RECUERDOS DE FÁTIMA (Invierno austral del año 2004)

Por Javier Orrego C. / Fragmento de El puente sobre el caos (capítulo 1)

Explanada de Fatima_bnEs invierno y llueve afuera mientras escribo estas palabras frente a un mar borrascoso. No puedo imaginar un escenario más acertado para emprender la tarea de poner por escrito estas cosas. Me he refugiado lo más lejos posible del mundo, de la gente, del caos urbano, para trazar esta historia que ahora narro como un antídoto contra la amargura. Una mujer triste y dulce como el agua espera tal vez por mí en su propio rincón del mundo. En parte escribo esto para ella, para que ella entienda lo que yo mismo no alcanzo a comprender aún.

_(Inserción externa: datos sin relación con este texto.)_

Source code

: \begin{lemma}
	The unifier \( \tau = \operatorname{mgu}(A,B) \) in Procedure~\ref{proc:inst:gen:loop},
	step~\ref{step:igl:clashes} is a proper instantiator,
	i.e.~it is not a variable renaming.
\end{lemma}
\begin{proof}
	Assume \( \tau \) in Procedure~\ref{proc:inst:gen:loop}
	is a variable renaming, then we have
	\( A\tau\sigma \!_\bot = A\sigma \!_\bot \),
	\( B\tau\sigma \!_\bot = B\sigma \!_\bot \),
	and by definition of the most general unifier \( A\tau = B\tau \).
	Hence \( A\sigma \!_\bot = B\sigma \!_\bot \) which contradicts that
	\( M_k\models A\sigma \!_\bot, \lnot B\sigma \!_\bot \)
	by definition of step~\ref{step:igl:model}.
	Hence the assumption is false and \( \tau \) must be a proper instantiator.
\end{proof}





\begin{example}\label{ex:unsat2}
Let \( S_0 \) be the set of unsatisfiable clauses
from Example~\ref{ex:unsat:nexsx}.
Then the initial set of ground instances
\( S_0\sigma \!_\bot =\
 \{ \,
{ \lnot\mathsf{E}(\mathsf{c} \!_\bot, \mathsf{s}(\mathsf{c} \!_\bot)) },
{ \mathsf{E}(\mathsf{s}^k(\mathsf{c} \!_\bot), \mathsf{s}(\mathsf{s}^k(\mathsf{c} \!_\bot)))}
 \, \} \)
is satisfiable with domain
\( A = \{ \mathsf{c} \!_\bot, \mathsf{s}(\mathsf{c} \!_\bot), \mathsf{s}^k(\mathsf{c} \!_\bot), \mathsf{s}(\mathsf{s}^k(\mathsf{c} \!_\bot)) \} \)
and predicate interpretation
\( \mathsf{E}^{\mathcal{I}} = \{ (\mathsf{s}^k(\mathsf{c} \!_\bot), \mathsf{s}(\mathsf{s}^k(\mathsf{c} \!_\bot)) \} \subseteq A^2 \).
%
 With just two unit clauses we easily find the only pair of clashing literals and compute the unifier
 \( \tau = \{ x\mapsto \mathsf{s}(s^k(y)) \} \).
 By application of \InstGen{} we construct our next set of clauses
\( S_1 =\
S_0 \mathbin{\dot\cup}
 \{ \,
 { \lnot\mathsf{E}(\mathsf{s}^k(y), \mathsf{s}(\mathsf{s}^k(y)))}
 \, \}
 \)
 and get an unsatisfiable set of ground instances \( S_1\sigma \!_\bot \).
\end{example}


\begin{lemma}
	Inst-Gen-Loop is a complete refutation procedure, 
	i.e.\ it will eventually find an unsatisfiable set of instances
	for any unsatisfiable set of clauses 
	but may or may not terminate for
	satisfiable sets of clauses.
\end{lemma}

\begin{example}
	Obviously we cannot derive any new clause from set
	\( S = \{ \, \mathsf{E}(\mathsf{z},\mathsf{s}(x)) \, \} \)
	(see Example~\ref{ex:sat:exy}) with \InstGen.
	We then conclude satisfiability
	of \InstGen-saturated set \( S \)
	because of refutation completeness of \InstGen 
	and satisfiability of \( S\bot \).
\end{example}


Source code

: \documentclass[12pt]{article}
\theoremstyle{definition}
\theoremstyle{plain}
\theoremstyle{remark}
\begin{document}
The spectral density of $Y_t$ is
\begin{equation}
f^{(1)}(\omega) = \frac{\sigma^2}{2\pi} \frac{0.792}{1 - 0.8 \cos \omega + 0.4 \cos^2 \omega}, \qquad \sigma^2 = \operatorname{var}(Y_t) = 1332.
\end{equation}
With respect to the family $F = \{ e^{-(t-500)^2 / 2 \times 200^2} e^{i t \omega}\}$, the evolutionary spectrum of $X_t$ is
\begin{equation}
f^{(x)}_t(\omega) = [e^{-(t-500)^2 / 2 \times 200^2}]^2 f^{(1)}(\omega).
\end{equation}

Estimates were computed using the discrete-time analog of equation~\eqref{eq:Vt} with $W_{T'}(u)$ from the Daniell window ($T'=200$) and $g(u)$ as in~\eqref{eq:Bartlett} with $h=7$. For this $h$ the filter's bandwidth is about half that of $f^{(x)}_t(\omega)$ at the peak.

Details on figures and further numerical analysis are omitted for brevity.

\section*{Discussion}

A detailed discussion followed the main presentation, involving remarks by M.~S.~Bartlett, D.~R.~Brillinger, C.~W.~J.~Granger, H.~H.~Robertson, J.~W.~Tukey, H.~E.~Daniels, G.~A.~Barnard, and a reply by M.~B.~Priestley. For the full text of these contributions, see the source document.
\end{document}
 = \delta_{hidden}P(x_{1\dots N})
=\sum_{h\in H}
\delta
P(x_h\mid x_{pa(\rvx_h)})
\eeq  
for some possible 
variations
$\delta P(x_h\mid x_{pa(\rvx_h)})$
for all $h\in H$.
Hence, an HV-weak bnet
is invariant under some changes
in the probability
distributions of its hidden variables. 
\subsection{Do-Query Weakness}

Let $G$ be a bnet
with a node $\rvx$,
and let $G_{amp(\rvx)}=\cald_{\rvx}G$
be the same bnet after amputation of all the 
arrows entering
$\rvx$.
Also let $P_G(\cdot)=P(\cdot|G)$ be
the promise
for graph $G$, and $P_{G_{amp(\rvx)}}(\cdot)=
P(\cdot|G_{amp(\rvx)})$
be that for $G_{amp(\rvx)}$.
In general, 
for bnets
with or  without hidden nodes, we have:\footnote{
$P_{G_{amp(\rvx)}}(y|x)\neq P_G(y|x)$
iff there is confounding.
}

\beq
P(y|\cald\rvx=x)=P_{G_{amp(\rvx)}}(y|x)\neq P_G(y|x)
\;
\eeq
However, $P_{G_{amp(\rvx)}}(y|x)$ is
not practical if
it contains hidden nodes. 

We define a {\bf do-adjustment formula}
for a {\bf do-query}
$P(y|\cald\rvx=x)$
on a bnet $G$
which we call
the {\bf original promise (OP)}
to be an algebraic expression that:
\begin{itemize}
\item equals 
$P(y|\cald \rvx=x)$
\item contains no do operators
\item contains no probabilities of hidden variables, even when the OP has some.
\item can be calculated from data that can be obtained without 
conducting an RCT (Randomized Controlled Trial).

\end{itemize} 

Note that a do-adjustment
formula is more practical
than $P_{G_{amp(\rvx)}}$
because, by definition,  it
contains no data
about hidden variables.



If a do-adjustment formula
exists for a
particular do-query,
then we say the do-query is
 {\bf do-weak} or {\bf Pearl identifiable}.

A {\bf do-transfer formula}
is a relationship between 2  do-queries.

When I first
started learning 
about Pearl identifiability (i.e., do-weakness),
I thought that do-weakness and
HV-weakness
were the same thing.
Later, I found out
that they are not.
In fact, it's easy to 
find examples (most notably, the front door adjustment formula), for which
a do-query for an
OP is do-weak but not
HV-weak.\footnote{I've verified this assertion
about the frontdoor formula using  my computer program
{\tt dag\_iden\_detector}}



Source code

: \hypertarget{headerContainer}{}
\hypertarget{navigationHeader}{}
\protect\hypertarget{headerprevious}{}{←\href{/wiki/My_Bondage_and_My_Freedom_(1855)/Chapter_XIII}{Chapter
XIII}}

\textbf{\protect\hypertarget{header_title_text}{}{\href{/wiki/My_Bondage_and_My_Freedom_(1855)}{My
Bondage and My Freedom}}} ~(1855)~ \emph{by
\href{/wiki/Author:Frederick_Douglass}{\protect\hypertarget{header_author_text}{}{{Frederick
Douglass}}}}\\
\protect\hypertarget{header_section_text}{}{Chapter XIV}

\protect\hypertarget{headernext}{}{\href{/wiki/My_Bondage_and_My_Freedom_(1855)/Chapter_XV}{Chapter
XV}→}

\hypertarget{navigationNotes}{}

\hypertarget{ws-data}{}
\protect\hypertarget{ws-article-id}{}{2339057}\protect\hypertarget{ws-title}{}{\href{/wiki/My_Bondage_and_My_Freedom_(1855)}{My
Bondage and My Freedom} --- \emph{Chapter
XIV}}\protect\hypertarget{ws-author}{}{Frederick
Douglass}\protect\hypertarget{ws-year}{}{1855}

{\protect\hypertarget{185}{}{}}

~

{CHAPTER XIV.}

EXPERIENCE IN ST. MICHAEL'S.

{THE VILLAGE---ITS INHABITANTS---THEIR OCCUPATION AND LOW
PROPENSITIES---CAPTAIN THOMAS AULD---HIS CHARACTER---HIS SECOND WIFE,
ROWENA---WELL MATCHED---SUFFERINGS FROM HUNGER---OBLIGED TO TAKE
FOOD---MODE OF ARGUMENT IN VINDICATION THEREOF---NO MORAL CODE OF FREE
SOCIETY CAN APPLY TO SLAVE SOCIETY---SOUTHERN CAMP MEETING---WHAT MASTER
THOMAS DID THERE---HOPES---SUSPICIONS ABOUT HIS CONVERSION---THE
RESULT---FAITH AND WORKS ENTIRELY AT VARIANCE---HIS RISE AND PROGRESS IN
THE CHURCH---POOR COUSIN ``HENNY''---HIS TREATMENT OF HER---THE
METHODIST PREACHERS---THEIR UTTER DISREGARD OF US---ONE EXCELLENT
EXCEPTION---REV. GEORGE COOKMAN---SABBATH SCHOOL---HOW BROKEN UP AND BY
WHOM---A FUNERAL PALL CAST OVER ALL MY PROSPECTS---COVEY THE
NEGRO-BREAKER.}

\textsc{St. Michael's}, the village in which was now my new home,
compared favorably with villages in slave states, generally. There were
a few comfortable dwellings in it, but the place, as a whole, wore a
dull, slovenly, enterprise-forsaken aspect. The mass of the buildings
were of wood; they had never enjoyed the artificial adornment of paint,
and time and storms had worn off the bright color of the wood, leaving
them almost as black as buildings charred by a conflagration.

Comenzaré por presentarme. Mi nombre es Diego L., alias Fehendor. Este apodo –casi una contraseña, un signo mágico– es el epígrafe con el que rubrico mis obras. Su origen es algo difuso, pues me fue soplado al oído hace muchos, muchos años, mientras soñaba con un extraño, arcaico e inaccesible mundo sumergido en la niebla. Varios años más tarde me enteré por medio de cierta lectura que comentaré más adelante que el término Fenhedor, en la terminología de los trovadores occitanos, significa “el suspirante”, es decir, “el que suspira por su Amada”. La derivación en Fehendor ha de haber sido, pues, una especie de transliteración errónea o de equívoco –que mantuve con el tiempo pese a todo– producida a lo largo de aquel misterioso intervalo que hay entre el sueño y la vigilia.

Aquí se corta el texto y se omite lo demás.